▶ _WHAT TO WORK ON_: Among these records, tally each line with the word "CARS"; the answer is that number alone.

MATERIAL SUPPLIED below:

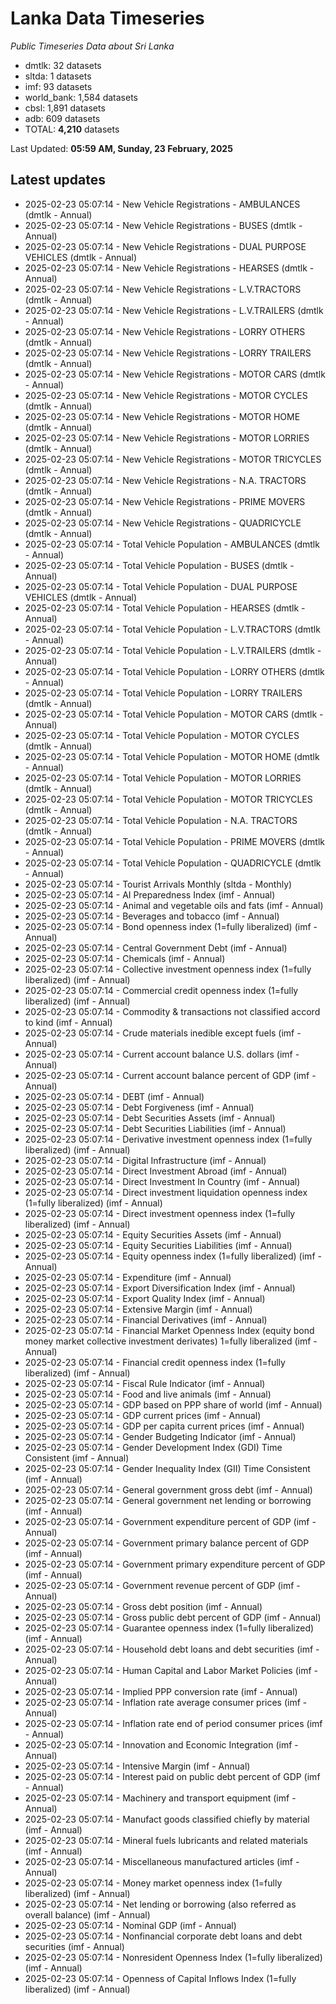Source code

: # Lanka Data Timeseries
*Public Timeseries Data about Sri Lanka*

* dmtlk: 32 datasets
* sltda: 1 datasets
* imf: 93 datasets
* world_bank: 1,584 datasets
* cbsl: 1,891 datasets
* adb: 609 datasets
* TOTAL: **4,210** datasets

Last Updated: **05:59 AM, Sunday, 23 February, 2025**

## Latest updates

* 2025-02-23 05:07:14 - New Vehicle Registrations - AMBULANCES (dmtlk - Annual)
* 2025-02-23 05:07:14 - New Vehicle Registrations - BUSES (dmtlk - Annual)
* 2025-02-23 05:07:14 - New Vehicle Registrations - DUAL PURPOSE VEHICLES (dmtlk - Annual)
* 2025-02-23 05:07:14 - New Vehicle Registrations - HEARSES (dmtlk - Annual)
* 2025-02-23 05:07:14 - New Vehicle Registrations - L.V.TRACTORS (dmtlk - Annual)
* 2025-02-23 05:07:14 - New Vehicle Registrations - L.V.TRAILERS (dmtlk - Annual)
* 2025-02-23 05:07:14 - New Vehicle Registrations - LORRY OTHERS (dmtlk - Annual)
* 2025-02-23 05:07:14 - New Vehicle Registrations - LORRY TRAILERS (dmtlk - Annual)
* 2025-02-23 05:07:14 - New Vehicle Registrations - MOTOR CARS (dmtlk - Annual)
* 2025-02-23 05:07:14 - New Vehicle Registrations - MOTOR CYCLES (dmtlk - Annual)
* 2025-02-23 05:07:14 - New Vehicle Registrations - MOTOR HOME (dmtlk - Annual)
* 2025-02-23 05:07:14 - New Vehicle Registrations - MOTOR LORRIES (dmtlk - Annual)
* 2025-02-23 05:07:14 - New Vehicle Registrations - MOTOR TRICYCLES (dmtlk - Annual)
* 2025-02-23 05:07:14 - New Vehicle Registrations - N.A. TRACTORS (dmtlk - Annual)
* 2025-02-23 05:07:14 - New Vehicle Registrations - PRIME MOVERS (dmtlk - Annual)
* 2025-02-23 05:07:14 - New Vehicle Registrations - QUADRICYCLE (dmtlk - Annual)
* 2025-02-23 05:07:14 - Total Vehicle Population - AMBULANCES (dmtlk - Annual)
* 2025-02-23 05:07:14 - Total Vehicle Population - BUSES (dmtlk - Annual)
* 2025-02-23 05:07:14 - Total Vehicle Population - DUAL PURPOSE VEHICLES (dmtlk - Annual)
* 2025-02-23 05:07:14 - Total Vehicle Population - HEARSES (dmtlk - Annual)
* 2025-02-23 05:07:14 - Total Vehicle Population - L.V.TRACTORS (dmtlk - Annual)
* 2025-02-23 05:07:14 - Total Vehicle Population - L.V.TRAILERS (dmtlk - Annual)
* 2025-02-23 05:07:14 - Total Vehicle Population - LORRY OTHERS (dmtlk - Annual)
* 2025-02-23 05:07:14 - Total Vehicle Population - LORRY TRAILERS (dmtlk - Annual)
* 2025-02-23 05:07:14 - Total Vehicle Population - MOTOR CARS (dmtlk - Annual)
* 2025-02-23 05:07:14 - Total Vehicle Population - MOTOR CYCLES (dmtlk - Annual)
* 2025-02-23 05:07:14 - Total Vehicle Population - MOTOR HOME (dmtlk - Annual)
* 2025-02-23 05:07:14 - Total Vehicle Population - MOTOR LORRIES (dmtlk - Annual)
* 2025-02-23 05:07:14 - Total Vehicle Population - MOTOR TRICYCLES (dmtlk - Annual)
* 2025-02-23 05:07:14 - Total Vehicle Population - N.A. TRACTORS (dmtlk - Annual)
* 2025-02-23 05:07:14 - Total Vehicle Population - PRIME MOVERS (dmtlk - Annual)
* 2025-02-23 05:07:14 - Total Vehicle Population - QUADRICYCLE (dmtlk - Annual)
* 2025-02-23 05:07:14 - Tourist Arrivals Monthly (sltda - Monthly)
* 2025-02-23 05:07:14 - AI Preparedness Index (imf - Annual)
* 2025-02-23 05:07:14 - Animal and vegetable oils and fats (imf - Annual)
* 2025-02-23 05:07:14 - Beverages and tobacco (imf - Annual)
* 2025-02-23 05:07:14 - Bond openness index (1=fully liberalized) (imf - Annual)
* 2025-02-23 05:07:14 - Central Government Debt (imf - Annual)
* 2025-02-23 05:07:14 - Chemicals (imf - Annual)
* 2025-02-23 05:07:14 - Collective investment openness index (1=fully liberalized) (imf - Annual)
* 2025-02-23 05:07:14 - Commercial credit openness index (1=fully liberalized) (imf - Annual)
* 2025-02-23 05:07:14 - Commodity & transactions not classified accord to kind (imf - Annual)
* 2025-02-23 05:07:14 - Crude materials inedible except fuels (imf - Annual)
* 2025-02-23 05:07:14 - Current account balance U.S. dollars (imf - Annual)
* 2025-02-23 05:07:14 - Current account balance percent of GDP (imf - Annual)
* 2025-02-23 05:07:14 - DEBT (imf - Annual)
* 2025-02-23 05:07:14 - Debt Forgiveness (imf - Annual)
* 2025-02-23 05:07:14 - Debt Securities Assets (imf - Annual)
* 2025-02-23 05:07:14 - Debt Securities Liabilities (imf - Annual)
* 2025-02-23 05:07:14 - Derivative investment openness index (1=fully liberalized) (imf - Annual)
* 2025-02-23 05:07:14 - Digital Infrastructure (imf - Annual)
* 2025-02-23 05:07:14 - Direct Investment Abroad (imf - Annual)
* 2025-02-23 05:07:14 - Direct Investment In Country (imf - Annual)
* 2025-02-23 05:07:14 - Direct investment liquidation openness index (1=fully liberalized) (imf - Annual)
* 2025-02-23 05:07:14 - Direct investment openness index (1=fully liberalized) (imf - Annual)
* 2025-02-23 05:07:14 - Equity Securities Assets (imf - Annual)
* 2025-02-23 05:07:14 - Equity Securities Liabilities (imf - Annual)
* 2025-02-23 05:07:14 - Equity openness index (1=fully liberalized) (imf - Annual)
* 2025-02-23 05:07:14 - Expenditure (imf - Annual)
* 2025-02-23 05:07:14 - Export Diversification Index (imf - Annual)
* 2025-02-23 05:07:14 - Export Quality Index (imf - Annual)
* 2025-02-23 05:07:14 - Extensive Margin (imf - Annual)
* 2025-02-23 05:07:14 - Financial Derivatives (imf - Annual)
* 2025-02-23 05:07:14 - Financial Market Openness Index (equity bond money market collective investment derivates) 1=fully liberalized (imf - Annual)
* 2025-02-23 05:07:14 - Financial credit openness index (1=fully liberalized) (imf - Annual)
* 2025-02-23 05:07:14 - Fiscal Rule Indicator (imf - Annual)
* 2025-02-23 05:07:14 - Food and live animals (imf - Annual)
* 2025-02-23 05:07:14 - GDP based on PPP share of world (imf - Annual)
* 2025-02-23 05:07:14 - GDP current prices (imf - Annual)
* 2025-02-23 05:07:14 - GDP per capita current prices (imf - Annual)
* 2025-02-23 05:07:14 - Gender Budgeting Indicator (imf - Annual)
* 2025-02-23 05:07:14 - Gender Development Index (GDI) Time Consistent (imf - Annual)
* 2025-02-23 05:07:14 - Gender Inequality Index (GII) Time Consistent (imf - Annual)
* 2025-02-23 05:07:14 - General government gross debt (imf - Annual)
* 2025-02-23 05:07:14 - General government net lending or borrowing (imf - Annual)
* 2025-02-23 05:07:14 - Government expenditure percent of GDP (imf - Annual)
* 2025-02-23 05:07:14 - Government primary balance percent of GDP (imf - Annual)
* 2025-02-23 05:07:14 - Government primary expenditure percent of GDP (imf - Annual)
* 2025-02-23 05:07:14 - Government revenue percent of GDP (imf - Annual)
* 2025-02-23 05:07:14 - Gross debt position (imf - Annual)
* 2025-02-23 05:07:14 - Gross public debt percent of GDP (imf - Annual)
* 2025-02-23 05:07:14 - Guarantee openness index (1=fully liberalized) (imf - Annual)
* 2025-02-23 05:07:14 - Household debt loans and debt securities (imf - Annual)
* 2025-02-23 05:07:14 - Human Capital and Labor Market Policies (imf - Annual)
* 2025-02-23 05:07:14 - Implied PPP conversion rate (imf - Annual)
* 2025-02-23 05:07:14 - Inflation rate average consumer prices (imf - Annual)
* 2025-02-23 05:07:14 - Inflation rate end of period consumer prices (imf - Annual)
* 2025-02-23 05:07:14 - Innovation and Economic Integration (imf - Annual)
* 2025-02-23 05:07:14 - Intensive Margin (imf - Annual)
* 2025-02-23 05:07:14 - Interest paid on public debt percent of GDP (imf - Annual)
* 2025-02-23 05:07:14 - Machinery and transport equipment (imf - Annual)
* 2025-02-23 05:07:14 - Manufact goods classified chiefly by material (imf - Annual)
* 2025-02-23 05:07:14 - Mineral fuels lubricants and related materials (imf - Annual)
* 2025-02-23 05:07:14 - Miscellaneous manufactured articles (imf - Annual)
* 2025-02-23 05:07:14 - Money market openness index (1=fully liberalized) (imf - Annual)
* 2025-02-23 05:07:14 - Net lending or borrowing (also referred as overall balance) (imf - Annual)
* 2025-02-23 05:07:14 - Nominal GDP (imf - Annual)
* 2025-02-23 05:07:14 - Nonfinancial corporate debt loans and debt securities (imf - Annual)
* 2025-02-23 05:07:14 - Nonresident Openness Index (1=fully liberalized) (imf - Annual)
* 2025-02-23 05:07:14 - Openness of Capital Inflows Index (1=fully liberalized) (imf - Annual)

End of MATERIAL SUPPLIED.

▶ _ANSWER BELOW_: 2